A decision makers observes the state with noise as follows \[ Y_t = h(X_t, N_t), \quad t= 1, 2, \dots\] where \(\{N_t\} _ {t=1}^{T}\) is the observation noise process and \(h\) is a known function. It is assumed that all primitive random variables are mututally independent.
Let \(\theta\) denote the (random) time at which the Markov chain jumps from state \(0\) to state \(1\) (with \(\theta = 0\) is the Markov chain starts in state \(1\)).
At each time step, the decision maker has two alternatives: stop and declare that a fault has occured (denoted by \(u_t = 1\)) or take another measurement (denoted by \(u_t = 0\)). The system runs for a finite horizon \(T\). Let \(\tau\) denote the (random) time the decision maker declares that the jump has occured (if the decision maker does not declare to stop, then \(\tau\) is assumed to be \(T+1\)).

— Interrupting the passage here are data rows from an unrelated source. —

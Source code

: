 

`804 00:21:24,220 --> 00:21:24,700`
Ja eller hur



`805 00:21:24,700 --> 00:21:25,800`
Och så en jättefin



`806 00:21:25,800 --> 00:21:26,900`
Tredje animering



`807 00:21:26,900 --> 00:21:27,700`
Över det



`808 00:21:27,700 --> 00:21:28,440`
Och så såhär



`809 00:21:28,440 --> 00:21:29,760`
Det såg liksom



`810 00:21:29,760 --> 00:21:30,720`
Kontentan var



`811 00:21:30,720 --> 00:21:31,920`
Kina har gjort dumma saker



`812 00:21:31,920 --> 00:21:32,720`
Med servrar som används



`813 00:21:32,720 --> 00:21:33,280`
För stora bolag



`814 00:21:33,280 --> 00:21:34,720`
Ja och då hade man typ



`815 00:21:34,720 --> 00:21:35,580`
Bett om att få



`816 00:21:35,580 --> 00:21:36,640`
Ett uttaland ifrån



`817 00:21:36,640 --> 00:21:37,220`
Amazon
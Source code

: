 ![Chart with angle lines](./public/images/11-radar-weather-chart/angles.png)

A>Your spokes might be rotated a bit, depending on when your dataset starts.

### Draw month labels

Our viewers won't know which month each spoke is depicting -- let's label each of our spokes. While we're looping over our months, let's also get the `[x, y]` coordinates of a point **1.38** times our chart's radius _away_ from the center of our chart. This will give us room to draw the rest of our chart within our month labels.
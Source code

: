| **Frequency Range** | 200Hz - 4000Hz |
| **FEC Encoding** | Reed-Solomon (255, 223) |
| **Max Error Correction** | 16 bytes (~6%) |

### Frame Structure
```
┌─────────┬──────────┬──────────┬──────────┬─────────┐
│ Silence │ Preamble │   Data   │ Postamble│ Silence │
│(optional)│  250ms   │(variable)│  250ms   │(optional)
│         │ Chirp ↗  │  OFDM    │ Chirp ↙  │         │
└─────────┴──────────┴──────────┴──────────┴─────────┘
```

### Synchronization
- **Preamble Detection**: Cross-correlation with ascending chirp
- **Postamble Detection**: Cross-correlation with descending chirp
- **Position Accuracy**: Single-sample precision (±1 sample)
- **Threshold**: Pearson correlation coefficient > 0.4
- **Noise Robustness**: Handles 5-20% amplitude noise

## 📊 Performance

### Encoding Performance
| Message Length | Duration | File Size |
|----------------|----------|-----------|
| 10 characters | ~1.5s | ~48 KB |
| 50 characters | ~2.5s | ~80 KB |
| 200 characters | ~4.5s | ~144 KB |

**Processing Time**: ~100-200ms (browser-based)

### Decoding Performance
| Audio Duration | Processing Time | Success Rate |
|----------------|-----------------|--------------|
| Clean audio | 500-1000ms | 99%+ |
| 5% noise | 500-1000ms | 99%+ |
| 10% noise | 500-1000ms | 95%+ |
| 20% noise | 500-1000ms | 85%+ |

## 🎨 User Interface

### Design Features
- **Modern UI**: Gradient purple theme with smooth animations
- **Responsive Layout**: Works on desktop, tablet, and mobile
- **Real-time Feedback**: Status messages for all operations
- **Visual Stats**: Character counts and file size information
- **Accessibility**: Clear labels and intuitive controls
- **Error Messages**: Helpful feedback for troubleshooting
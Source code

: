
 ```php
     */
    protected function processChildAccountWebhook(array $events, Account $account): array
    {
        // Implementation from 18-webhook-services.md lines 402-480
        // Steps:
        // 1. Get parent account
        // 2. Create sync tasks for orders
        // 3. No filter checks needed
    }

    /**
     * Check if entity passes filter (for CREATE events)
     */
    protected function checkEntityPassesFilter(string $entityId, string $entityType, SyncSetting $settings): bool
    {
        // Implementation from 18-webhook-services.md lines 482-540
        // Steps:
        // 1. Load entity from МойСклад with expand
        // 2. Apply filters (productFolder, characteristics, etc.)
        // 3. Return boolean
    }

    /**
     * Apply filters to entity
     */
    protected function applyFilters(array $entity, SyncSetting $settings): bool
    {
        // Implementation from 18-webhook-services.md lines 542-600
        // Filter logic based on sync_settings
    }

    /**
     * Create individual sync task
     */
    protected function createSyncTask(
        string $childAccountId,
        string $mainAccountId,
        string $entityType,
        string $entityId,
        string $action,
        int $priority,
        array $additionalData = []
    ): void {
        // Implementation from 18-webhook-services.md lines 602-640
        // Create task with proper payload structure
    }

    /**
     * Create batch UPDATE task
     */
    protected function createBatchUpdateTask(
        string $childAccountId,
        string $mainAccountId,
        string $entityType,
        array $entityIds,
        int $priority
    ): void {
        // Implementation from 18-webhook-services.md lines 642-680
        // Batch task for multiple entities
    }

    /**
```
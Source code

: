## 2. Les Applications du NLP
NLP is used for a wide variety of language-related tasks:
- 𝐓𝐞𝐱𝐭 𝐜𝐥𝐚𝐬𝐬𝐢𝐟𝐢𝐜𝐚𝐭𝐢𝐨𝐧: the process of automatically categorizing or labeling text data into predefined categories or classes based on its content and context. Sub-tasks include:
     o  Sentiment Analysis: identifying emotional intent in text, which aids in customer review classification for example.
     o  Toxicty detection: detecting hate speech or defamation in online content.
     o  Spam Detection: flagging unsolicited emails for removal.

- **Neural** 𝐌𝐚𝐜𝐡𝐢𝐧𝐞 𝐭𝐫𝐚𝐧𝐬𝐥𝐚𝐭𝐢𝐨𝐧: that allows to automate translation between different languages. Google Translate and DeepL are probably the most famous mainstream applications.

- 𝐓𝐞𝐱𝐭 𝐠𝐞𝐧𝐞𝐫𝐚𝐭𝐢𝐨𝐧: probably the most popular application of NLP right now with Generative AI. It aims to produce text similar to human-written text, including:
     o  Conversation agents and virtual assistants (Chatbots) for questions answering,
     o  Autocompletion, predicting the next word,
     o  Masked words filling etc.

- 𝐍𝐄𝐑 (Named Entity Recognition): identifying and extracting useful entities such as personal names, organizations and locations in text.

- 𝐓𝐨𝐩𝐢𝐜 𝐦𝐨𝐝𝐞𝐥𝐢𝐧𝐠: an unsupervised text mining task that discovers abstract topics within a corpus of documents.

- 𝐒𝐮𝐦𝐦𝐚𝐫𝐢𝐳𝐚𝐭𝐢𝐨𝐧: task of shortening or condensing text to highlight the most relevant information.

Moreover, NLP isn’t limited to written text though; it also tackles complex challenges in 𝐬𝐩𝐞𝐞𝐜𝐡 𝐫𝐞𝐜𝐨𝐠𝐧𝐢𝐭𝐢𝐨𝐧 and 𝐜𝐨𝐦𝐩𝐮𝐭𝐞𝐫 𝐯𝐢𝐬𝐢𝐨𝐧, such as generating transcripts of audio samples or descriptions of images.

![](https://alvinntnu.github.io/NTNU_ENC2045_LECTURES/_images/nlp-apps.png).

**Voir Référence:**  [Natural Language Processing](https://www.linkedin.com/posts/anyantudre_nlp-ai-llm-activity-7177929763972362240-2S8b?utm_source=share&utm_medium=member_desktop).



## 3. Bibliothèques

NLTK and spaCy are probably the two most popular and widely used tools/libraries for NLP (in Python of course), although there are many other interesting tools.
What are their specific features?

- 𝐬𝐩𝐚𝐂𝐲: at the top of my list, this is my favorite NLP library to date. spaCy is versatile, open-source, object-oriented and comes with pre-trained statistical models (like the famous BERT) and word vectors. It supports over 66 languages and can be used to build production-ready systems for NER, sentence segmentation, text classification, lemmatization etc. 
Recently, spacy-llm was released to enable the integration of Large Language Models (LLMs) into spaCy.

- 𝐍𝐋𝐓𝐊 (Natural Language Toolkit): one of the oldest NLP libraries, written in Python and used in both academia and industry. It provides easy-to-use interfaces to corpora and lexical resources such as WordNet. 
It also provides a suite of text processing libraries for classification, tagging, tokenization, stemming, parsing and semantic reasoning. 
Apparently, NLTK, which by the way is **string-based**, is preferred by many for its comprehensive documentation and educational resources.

The objective is to determine the strategy of the decision maker that minimizes the exptected cost \[ \EXP^{\bf g} [ \IND(X _ \tau = 0) \IND (\tau < T + 1) + k \sum_{t=0}^{\tau - 1} \IND(X_t = 1) ]\] where \(k\) is a poistive constant, and \(\IND(\cdot)\) is an indicator function.
Show that the above model is a POMDP. Identify an information state, and write the dynamic programming decomposition.
Show that an optimal strategy \(g\) is of the following form:
- If \(\PR(\theta > t | Y _ {1:t} ) > \ell_t\), continue;
- If \(\PR(\theta > t | Y _ {1:t} ) \le\ell_t\), stop and declare that the fault as occured.
Specify the equations that determine the thresholds \(\ell_t\), \(t=1,\dots,T\).
A missing aircraft is assumed to have crashed in the ocean. The search area is divided into \(n\) cells. For each cell \(i\), denote by:
- \(c_i\): the cost to search in cell \(i\)
- \(p_i\): the prior probability that the aircraft is in cell \(i\)
- \(\alpha_i\): Conditioned on the event that the aircraft is in cell \(i\), the probability that it is detected when cell \(i\) is searched.
Thus, examining cell \(i\) costs \(c_i\) unit per time and reveals the object (if it is there) with probability \(\alpha_i\).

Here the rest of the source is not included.